Woher kommen Ihre Umsätze?
Albert Schmidbauer: Wir haben als reines B2B-Unternehmen begonnen, machen heute aber schon 75 Prozent unseres Umsatzes mit B2C. Das war ein riesiger Shift, ebenso im Digitalen: Wir erzielen 66 Prozent unserer Erlöse im digitalen Geschäft. Das hat sich enorm weiterentwickelt, da wir früh begonnen haben. Wir haben ein riesiges Netzwerk von 9.000 Ärzten, Therapeuten et cetera, die mit uns arbeiten, und bedienen so eine Community von gesamt rund 350.000 Menschen. So wachsen wir jährlich um rund 20 Prozent – trotz unserer vergleichsweise sehr niedrigen Marketingquote von weniger als vier Prozent.
Herr Unger, Biogena wurde 2006 neu übernommen. Was hat sich aus Ihrer Sicht seither im Sektor Handel und Konsumgüter verändert?

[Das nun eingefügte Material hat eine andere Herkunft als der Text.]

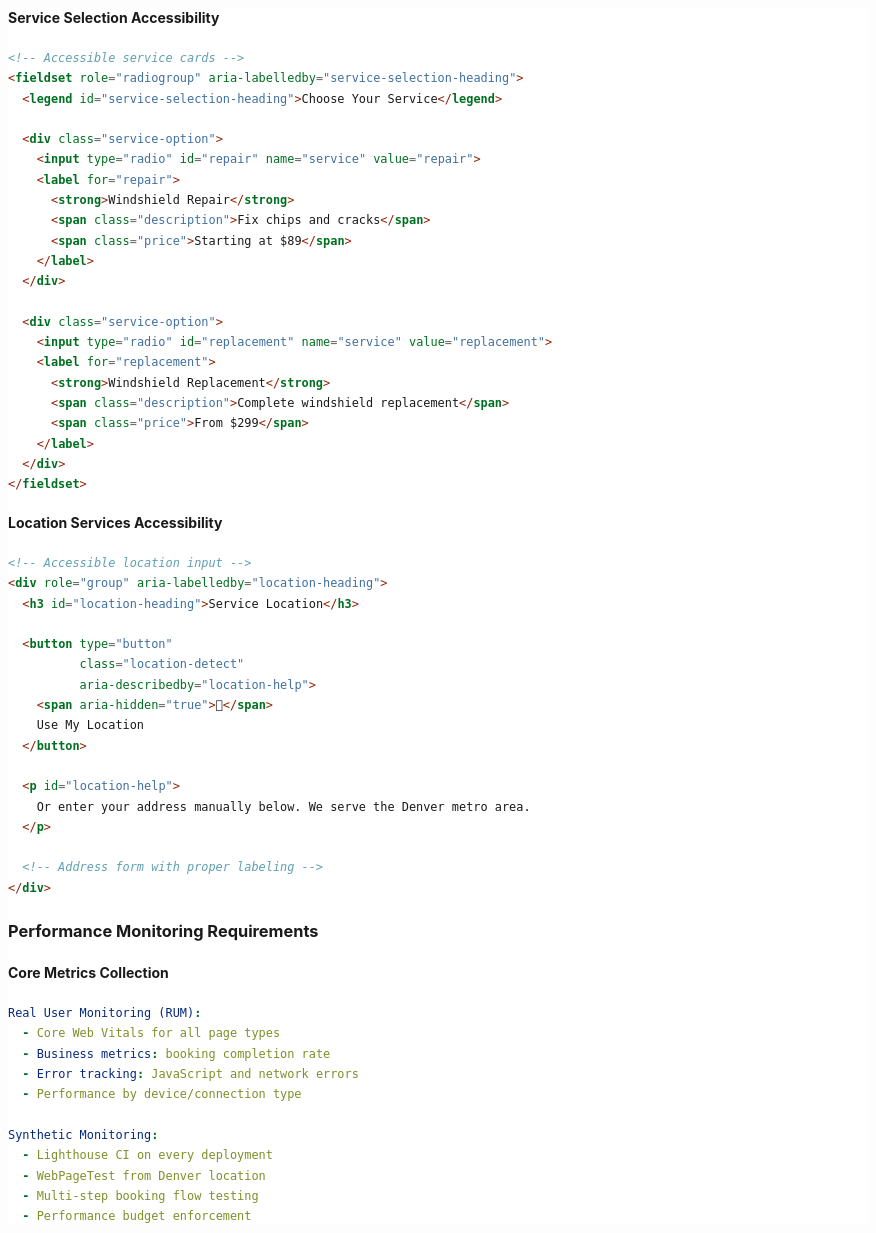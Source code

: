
 ```html
```

#### Service Selection Accessibility
```html
<!-- Accessible service cards -->
<fieldset role="radiogroup" aria-labelledby="service-selection-heading">
  <legend id="service-selection-heading">Choose Your Service</legend>
  
  <div class="service-option">
    <input type="radio" id="repair" name="service" value="repair">
    <label for="repair">
      <strong>Windshield Repair</strong>
      <span class="description">Fix chips and cracks</span>
      <span class="price">Starting at $89</span>
    </label>
  </div>
  
  <div class="service-option">
    <input type="radio" id="replacement" name="service" value="replacement">
    <label for="replacement">
      <strong>Windshield Replacement</strong>
      <span class="description">Complete windshield replacement</span>
      <span class="price">From $299</span>
    </label>
  </div>
</fieldset>
```

#### Location Services Accessibility
```html
<!-- Accessible location input -->
<div role="group" aria-labelledby="location-heading">
  <h3 id="location-heading">Service Location</h3>
  
  <button type="button" 
          class="location-detect"
          aria-describedby="location-help">
    <span aria-hidden="true">📍</span>
    Use My Location
  </button>
  
  <p id="location-help">
    Or enter your address manually below. We serve the Denver metro area.
  </p>
  
  <!-- Address form with proper labeling -->
</div>
```

### Performance Monitoring Requirements

#### Core Metrics Collection
```yaml
Real User Monitoring (RUM):
  - Core Web Vitals for all page types
  - Business metrics: booking completion rate
  - Error tracking: JavaScript and network errors
  - Performance by device/connection type

Synthetic Monitoring:
  - Lighthouse CI on every deployment
  - WebPageTest from Denver location
  - Multi-step booking flow testing
  - Performance budget enforcement
```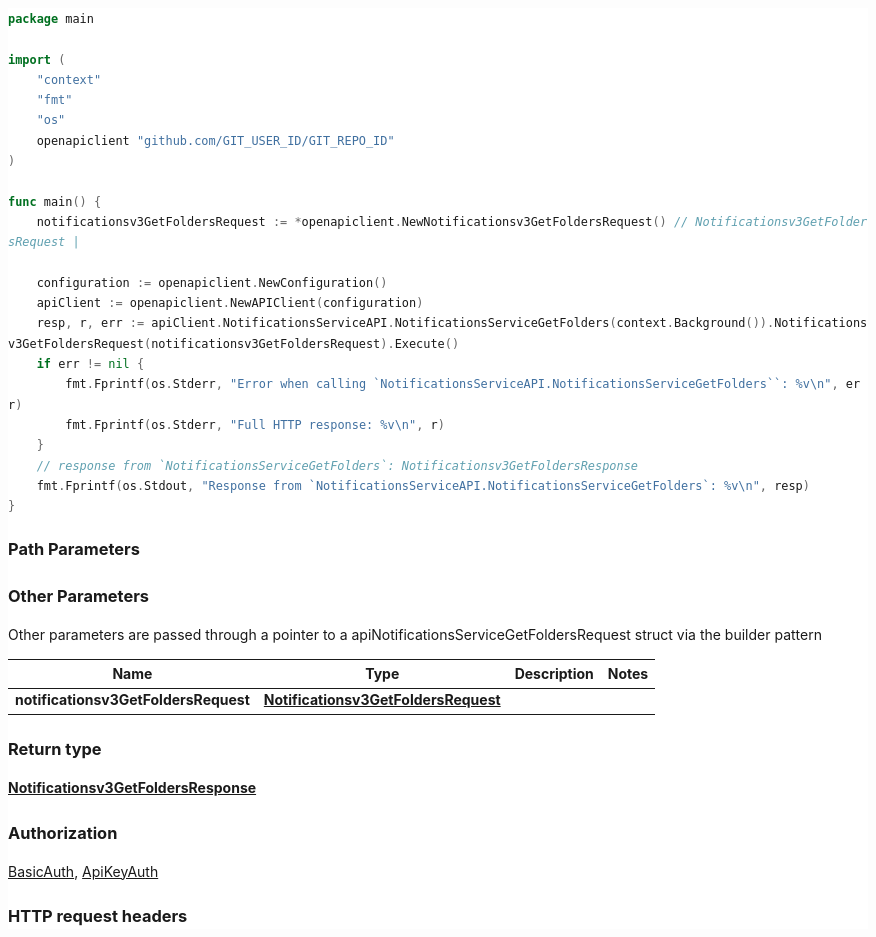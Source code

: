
 ```go
package main

import (
	"context"
	"fmt"
	"os"
	openapiclient "github.com/GIT_USER_ID/GIT_REPO_ID"
)

func main() {
	notificationsv3GetFoldersRequest := *openapiclient.NewNotificationsv3GetFoldersRequest() // Notificationsv3GetFoldersRequest | 

	configuration := openapiclient.NewConfiguration()
	apiClient := openapiclient.NewAPIClient(configuration)
	resp, r, err := apiClient.NotificationsServiceAPI.NotificationsServiceGetFolders(context.Background()).Notificationsv3GetFoldersRequest(notificationsv3GetFoldersRequest).Execute()
	if err != nil {
		fmt.Fprintf(os.Stderr, "Error when calling `NotificationsServiceAPI.NotificationsServiceGetFolders``: %v\n", err)
		fmt.Fprintf(os.Stderr, "Full HTTP response: %v\n", r)
	}
	// response from `NotificationsServiceGetFolders`: Notificationsv3GetFoldersResponse
	fmt.Fprintf(os.Stdout, "Response from `NotificationsServiceAPI.NotificationsServiceGetFolders`: %v\n", resp)
}
```

### Path Parameters



### Other Parameters

Other parameters are passed through a pointer to a apiNotificationsServiceGetFoldersRequest struct via the builder pattern


Name | Type | Description  | Notes
------------- | ------------- | ------------- | -------------
 **notificationsv3GetFoldersRequest** | [**Notificationsv3GetFoldersRequest**](Notificationsv3GetFoldersRequest.md) |  | 

### Return type

[**Notificationsv3GetFoldersResponse**](Notificationsv3GetFoldersResponse.md)

### Authorization

[BasicAuth](../README.md#BasicAuth), [ApiKeyAuth](../README.md#ApiKeyAuth)

### HTTP request headers

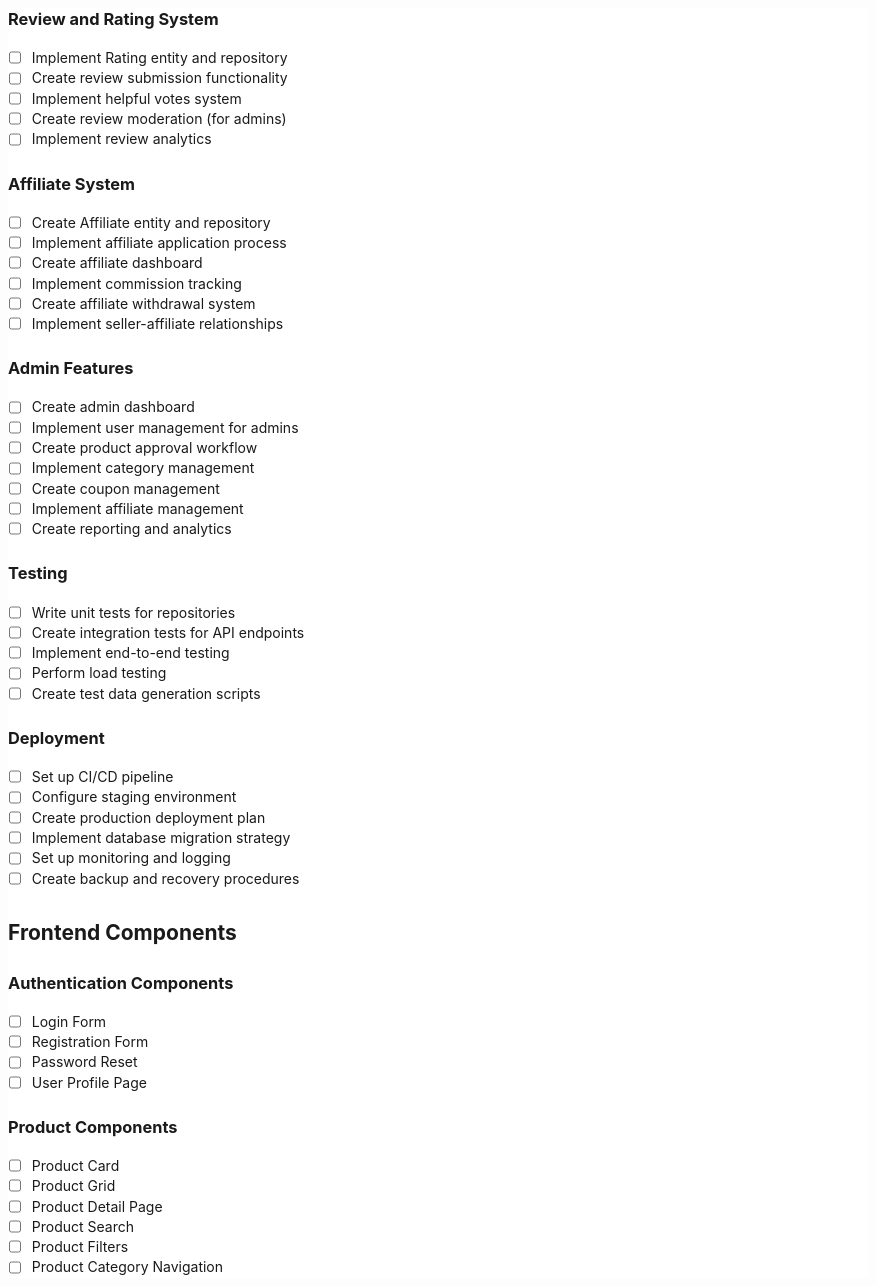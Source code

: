 ### Review and Rating System
- [ ] Implement Rating entity and repository
- [ ] Create review submission functionality
- [ ] Implement helpful votes system
- [ ] Create review moderation (for admins)
- [ ] Implement review analytics

### Affiliate System
- [ ] Create Affiliate entity and repository
- [ ] Implement affiliate application process
- [ ] Create affiliate dashboard
- [ ] Implement commission tracking
- [ ] Create affiliate withdrawal system
- [ ] Implement seller-affiliate relationships

### Admin Features
- [ ] Create admin dashboard
- [ ] Implement user management for admins
- [ ] Create product approval workflow
- [ ] Implement category management
- [ ] Create coupon management
- [ ] Implement affiliate management
- [ ] Create reporting and analytics

### Testing
- [ ] Write unit tests for repositories
- [ ] Create integration tests for API endpoints
- [ ] Implement end-to-end testing
- [ ] Perform load testing
- [ ] Create test data generation scripts

### Deployment
- [ ] Set up CI/CD pipeline
- [ ] Configure staging environment
- [ ] Create production deployment plan
- [ ] Implement database migration strategy
- [ ] Set up monitoring and logging
- [ ] Create backup and recovery procedures

## Frontend Components

### Authentication Components
- [ ] Login Form
- [ ] Registration Form
- [ ] Password Reset
- [ ] User Profile Page

### Product Components
- [ ] Product Card
- [ ] Product Grid
- [ ] Product Detail Page
- [ ] Product Search
- [ ] Product Filters
- [ ] Product Category Navigation
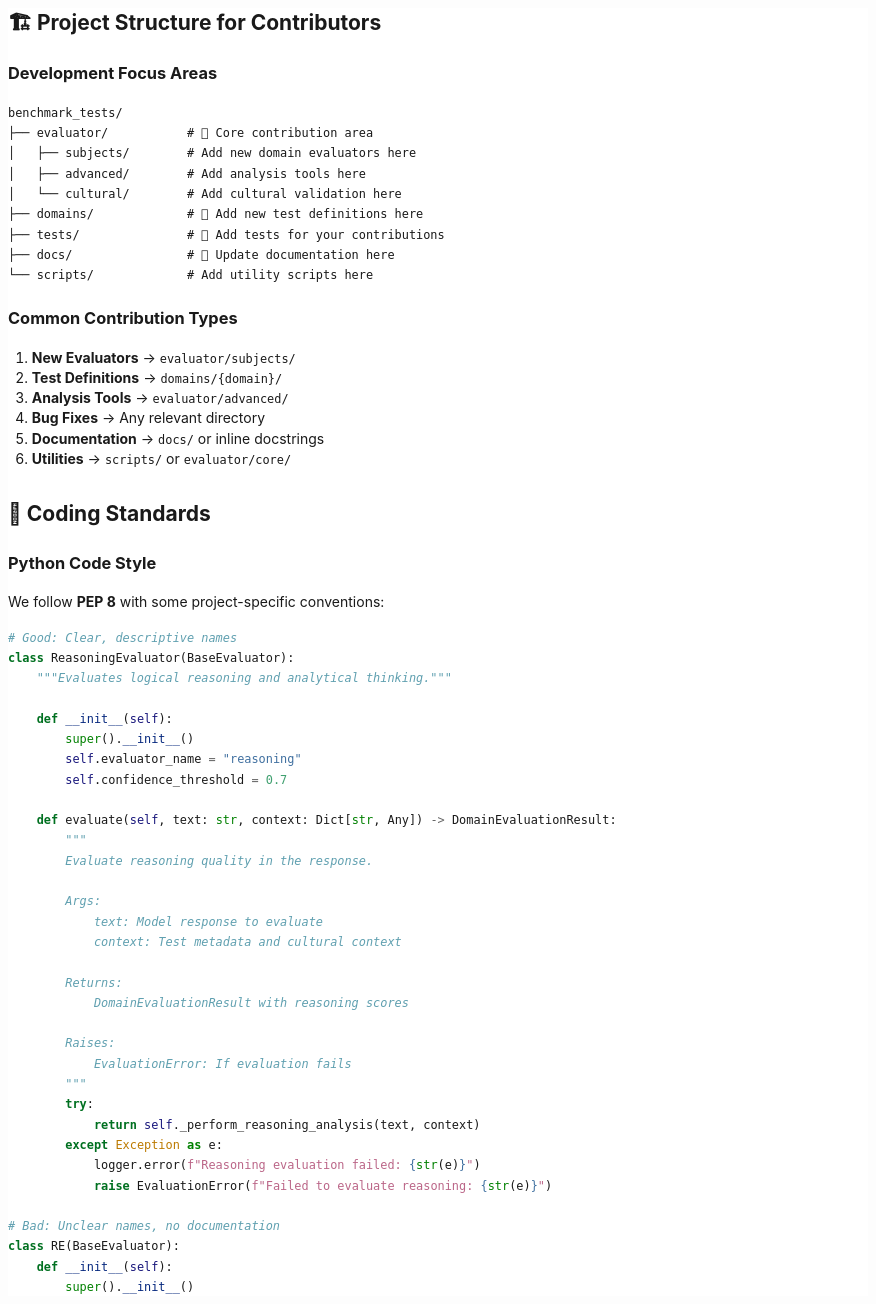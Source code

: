 ## 🏗️ **Project Structure for Contributors**

### **Development Focus Areas**
```
benchmark_tests/
├── evaluator/           # 🎯 Core contribution area
│   ├── subjects/        # Add new domain evaluators here
│   ├── advanced/        # Add analysis tools here
│   └── cultural/        # Add cultural validation here
├── domains/             # 🎯 Add new test definitions here
├── tests/               # 🎯 Add tests for your contributions
├── docs/                # 🎯 Update documentation here
└── scripts/             # Add utility scripts here
```

### **Common Contribution Types**
1. **New Evaluators** → `evaluator/subjects/`
2. **Test Definitions** → `domains/{domain}/`
3. **Analysis Tools** → `evaluator/advanced/`
4. **Bug Fixes** → Any relevant directory
5. **Documentation** → `docs/` or inline docstrings
6. **Utilities** → `scripts/` or `evaluator/core/`

## 📝 **Coding Standards**

### **Python Code Style**
We follow **PEP 8** with some project-specific conventions:

```python
# Good: Clear, descriptive names
class ReasoningEvaluator(BaseEvaluator):
    """Evaluates logical reasoning and analytical thinking."""
    
    def __init__(self):
        super().__init__()
        self.evaluator_name = "reasoning"
        self.confidence_threshold = 0.7
    
    def evaluate(self, text: str, context: Dict[str, Any]) -> DomainEvaluationResult:
        """
        Evaluate reasoning quality in the response.
        
        Args:
            text: Model response to evaluate
            context: Test metadata and cultural context
            
        Returns:
            DomainEvaluationResult with reasoning scores
            
        Raises:
            EvaluationError: If evaluation fails
        """
        try:
            return self._perform_reasoning_analysis(text, context)
        except Exception as e:
            logger.error(f"Reasoning evaluation failed: {str(e)}")
            raise EvaluationError(f"Failed to evaluate reasoning: {str(e)}")

# Bad: Unclear names, no documentation
class RE(BaseEvaluator):
    def __init__(self):
        super().__init__()
```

Martin Unger: Im klassischen Handel hat man primär in Regalmetern gedacht, Produkte in die Regale gestellt, kaum Informationen über die Kunden gehabt und viel Geld in Marketing (insbesondere TV, Flugblatt) gesteckt. Die neue Welt funktioniert rein online oder als Omnichannel-Strategie (Kombination aus Filiale und Onlinekanälen, Anm.). Unternehmen haben sehr viele Informationen über Kunden, treten interaktiv mit ihnen in Kontakt und gehen in Richtung One-to-one-Marketing. Der Point of Sale (PoS, Anm.) verliert nicht an Relevanz, aber an Verkaufsfläche. Und: Plattformen üben wesentlich Druck auf die Branche aus. Personal Assistance, etwa durch Amazons Alexa, bedeutet eine weitere Veränderung für die gesamte Branche.
Haben Sie diese Umwälzungen bei der Gründung schon erahnt?
Albert Schmidbauer: Überhaupt nicht. Unser erster Store war ein Laden, wo einfach nur Produkte bereitstanden, quasi eine Abholstation. Unser erster Monatsumsatz betrug 1.135 €. Wir haben schnell gemerkt, dass Kunden einen Ort wollen, an den sie kommen können und wo sie die Marke entdecken. Sie registrieren sich mit ihrem Smartphone, holen Produkte ab und gehen wieder – oder sie bleiben auf einen Kaffee oder ein Beratungsgespräch.
Martin Unger: Was natürlich mehr und mehr kommt, sind neue Technologien wie Augmented oder Virtual Reality. Der PoS wird technologisch ausgestattet. Herr Schmidbauer ist ja ein Quereinsteiger. Das ist oft besser, denn große Handelsunternehmen tun sich schwer, die Transformation einzuleiten. Plötzlich benötigen sie ja Kompetenz in Bereichen wie IT, Social Media oder Daten. Das ist eine gewaltige Herausforderung.
Einer der Hauptgründe, warum stationäre Filialen zunehmend verschwinden, sind die hohen Kosten. Biogena setzt trotz digitaler Aktivitäten auch stark auf Filialen. Wieso?
Albert Schmidbauer: Natürlich ist es wesentlich teurer, einem Kunden ein Produkt in einer physischen Markenerlebniswelt zu verkaufen. Doch häufig ist es so, dass wir das Vertrauen der Kunden in unseren Biogena-Stores gewinnen – und dann Folgeverkäufe online stattfinden.
Martin Unger: Das ist wie bei Nespresso: Im Shop erlebt man den Kaffee, gekauft wird online.
Heute drängen auch vormals reine Onlinemarken vermehrt in den stationären Handel, dann aber meist mit eigenen „Brand Stores“. Kommen Mischhändler unter Druck?
Martin Unger: Ja. Handelsunternehmen drängen entweder in die Nische oder beginnen, sich vertikal zu integrieren. Normale Multibrand-Retailer müssen sich genau überlegen, was es ist, das Kunden in ihren Shop zieht. Österreich hat im europäischen Vergleich die zweitgrößte Verkaufsfläche pro Kopf. Die Flächenentwicklung wird in den nächsten zehn oder 20 Jahren voraussichtlich stark zurückgehen.